Apple Shares Slip on Fears of Weakening iPhone Demand in 2024
ICARO Media Group
Apple Inc. experienced a 2% decline in its shares on Tuesday as influential technology analyst Ming-Chi Kuo expressed concerns about the company's projection of lower demand for iPhones in 2024. According to Kuo's recent supply chain survey, Apple has revised its estimated shipments of key semiconductor components for 2024 to approximately 200 million units, suggesting a potential 10% to 15% decline in shipments for the upcoming iPhone 15 and iPhone 16 models.
China poses a particular area of concern for Apple, as the company has witnessed a significant decrease in weekly shipments in the country. In recent weeks, these shipments have plummeted by 30% to 40% compared to the same period the previous year. Kuo predicts that this downward trend will persist. Apple has chosen not to comment on these developments.

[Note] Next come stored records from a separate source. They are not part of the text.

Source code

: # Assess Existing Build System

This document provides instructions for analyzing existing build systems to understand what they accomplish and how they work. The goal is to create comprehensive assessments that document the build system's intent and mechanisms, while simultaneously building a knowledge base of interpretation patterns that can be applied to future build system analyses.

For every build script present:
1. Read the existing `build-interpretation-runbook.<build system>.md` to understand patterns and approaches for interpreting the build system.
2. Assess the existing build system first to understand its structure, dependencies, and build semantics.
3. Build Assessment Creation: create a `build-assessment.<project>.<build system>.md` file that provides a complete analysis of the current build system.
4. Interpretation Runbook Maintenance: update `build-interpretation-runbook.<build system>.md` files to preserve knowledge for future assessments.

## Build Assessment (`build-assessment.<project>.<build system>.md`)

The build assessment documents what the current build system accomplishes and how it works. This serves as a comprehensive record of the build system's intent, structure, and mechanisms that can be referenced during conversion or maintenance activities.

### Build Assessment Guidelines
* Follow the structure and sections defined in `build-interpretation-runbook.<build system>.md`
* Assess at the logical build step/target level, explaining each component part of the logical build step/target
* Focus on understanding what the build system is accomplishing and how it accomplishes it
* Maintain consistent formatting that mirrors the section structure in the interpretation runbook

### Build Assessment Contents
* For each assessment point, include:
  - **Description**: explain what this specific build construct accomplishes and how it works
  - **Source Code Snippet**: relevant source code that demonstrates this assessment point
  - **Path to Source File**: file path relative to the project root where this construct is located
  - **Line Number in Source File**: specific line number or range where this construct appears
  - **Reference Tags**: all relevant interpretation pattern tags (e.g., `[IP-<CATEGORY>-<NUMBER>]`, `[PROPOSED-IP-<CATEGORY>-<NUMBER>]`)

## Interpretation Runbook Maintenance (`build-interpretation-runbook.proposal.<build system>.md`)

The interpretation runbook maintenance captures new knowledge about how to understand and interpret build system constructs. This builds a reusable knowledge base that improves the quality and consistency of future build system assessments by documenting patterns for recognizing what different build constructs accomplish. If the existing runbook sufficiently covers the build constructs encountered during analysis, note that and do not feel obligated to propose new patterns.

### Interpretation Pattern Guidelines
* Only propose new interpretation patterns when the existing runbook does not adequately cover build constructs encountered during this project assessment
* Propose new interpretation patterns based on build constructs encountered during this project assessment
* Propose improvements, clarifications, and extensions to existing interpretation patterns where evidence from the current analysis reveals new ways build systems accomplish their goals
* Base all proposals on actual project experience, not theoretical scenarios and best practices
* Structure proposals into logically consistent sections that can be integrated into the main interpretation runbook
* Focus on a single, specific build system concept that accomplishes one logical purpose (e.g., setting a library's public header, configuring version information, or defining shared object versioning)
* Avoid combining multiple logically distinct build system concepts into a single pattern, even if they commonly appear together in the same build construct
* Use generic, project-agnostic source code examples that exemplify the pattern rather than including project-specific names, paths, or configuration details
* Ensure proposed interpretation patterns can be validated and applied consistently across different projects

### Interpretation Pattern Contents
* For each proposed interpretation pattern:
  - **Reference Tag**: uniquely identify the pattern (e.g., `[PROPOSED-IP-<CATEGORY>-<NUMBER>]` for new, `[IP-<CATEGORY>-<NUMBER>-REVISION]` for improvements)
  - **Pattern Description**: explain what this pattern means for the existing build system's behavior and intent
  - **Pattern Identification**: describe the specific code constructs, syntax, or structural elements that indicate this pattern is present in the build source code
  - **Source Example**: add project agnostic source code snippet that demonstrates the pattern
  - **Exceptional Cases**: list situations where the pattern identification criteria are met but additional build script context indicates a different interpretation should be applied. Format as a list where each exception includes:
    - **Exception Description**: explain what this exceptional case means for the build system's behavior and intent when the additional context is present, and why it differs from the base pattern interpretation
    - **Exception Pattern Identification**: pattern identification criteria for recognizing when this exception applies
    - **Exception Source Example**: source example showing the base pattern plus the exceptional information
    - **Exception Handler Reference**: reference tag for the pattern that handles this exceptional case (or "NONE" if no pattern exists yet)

The news had an immediate impact on Apple's stock price, sinking as low as $187.87 in New York. This marks the largest intraday drop in two weeks. Heading into Tuesday, Apple's stock remained relatively unchanged for the year 2024. Investors, eagerly awaiting the company's results for the holiday quarter, are hoping for signs that demand for Apple's flagship product, the iPhone, is holding up. The iPhone remains Apple's most profitable product.
Despite facing challenges in the Chinese market, including government restrictions on foreign technology in the workplace, the iPhone has continued to gain market share. In fact, according to market tracker IDC, the iPhone emerged as the top-selling smartphone in China for the first time last year.
Analysts estimate that Apple's overall revenue is expected to increase by only 1% in the fiscal first quarter, which covers the period through December. As the company prepares to announce its results for this quarter on Thursday, all eyes will be on whether Apple can maintain its growth trajectory, particularly amid concerns surrounding iPhone demand.
It remains to be seen how Apple will strategize to counteract potential dips in demand and reclaim its momentum in the smartphone market. As the tech giant juggles the challenges of global macroeconomic factors and local market dynamics, it faces the critical task of nurturing and sustaining its customer base while adapting to changing consumer preferences and new market forces.